# The records
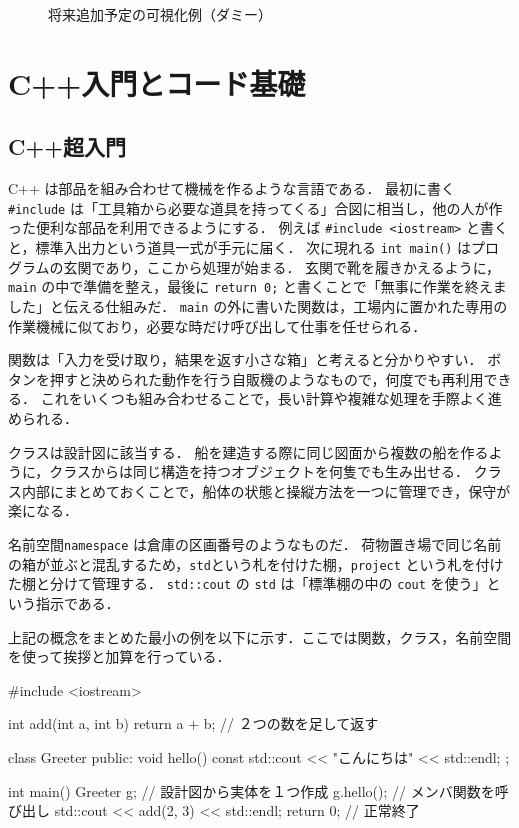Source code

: \documentclass[10pt,letterpaper]{jsarticle}
\begin{document}
\begin{figure}[htbp]
  \centering
  \fbox{\rule{0pt}{4cm}\rule{6cm}{0pt}}
  \caption{将来追加予定の可視化例（ダミー）}
\end{figure}

\appendix
\section{C++入門とコード基礎}\label{app:cpp-basics}

\subsection{C++超入門}
C++ は部品を組み合わせて機械を作るような言語である．
最初に書く \verb|#include| は「工具箱から必要な道具を持ってくる」合図に相当し，他の人が作った便利な部品を利用できるようにする．
例えば \verb|#include <iostream>| と書くと，標準入出力という道具一式が手元に届く．
次に現れる \verb|int main()| はプログラムの玄関であり，ここから処理が始まる．
玄関で靴を履きかえるように，\verb|main| の中で準備を整え，最後に \verb|return 0;| と書くことで「無事に作業を終えました」と伝える仕組みだ．
\verb|main| の外に書いた関数は，工場内に置かれた専用の作業機械に似ており，必要な時だけ呼び出して仕事を任せられる．

関数は「入力を受け取り，結果を返す小さな箱」と考えると分かりやすい．
ボタンを押すと決められた動作を行う自販機のようなもので，何度でも再利用できる．
これをいくつも組み合わせることで，長い計算や複雑な処理を手際よく進められる．

クラスは設計図に該当する．
船を建造する際に同じ図面から複数の船を作るように，クラスからは同じ構造を持つオブジェクトを何隻でも生み出せる．
クラス内部にまとめておくことで，船体の状態と操縦方法を一つに管理でき，保守が楽になる．

名前空間\verb|namespace| は倉庫の区画番号のようなものだ．
荷物置き場で同じ名前の箱が並ぶと混乱するため，\verb|std|という札を付けた棚，\verb|project| という札を付けた棚と分けて管理する．
\verb|std::cout| の \verb|std| は「標準棚の中の \verb|cout| を使う」という指示である．

上記の概念をまとめた最小の例を以下に示す．ここでは関数，クラス，名前空間を使って挨拶と加算を行っている．

\begin{cppcode}[label=lst:hello,caption=最小のC++プログラム]
#include <iostream>

int add(int a, int b) {
    return a + b; // ２つの数を足して返す
}

class Greeter {
public:
    void hello() const {
        std::cout << "こんにちは" << std::endl;
    }
};

int main() {
    Greeter g;      // 設計図から実体を１つ作成
    g.hello();      // メンバ関数を呼び出し
    std::cout << add(2, 3) << std::endl;
    return 0;       // 正常終了
}
\end{cppcode}
\end{document}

# Problem requirements
The entire listing is to be printed exactly, with each picture omitted.

# Expected output
Source code

: \documentclass[10pt,letterpaper]{jsarticle}
\begin{document}
\begin{figure}[htbp]
  \centering
  \fbox{\rule{0pt}{4cm}\rule{6cm}{0pt}}
  \caption{将来追加予定の可視化例（ダミー）}
\end{figure}

\appendix
\section{C++入門とコード基礎}\label{app:cpp-basics}

\subsection{C++超入門}
C++ は部品を組み合わせて機械を作るような言語である．
最初に書く \verb|#include| は「工具箱から必要な道具を持ってくる」合図に相当し，他の人が作った便利な部品を利用できるようにする．
例えば \verb|#include <iostream>| と書くと，標準入出力という道具一式が手元に届く．
次に現れる \verb|int main()| はプログラムの玄関であり，ここから処理が始まる．
玄関で靴を履きかえるように，\verb|main| の中で準備を整え，最後に \verb|return 0;| と書くことで「無事に作業を終えました」と伝える仕組みだ．
\verb|main| の外に書いた関数は，工場内に置かれた専用の作業機械に似ており，必要な時だけ呼び出して仕事を任せられる．

関数は「入力を受け取り，結果を返す小さな箱」と考えると分かりやすい．
ボタンを押すと決められた動作を行う自販機のようなもので，何度でも再利用できる．
これをいくつも組み合わせることで，長い計算や複雑な処理を手際よく進められる．

クラスは設計図に該当する．
船を建造する際に同じ図面から複数の船を作るように，クラスからは同じ構造を持つオブジェクトを何隻でも生み出せる．
クラス内部にまとめておくことで，船体の状態と操縦方法を一つに管理でき，保守が楽になる．

名前空間\verb|namespace| は倉庫の区画番号のようなものだ．
荷物置き場で同じ名前の箱が並ぶと混乱するため，\verb|std|という札を付けた棚，\verb|project| という札を付けた棚と分けて管理する．
\verb|std::cout| の \verb|std| は「標準棚の中の \verb|cout| を使う」という指示である．

上記の概念をまとめた最小の例を以下に示す．ここでは関数，クラス，名前空間を使って挨拶と加算を行っている．

\begin{cppcode}[label=lst:hello,caption=最小のC++プログラム]
#include <iostream>

int add(int a, int b) {
    return a + b; // ２つの数を足して返す
}

class Greeter {
public:
    void hello() const {
        std::cout << "こんにちは" << std::endl;
    }
};

int main() {
    Greeter g;      // 設計図から実体を１つ作成
    g.hello();      // メンバ関数を呼び出し
    std::cout << add(2, 3) << std::endl;
    return 0;       // 正常終了
}
\end{cppcode}
\end{document}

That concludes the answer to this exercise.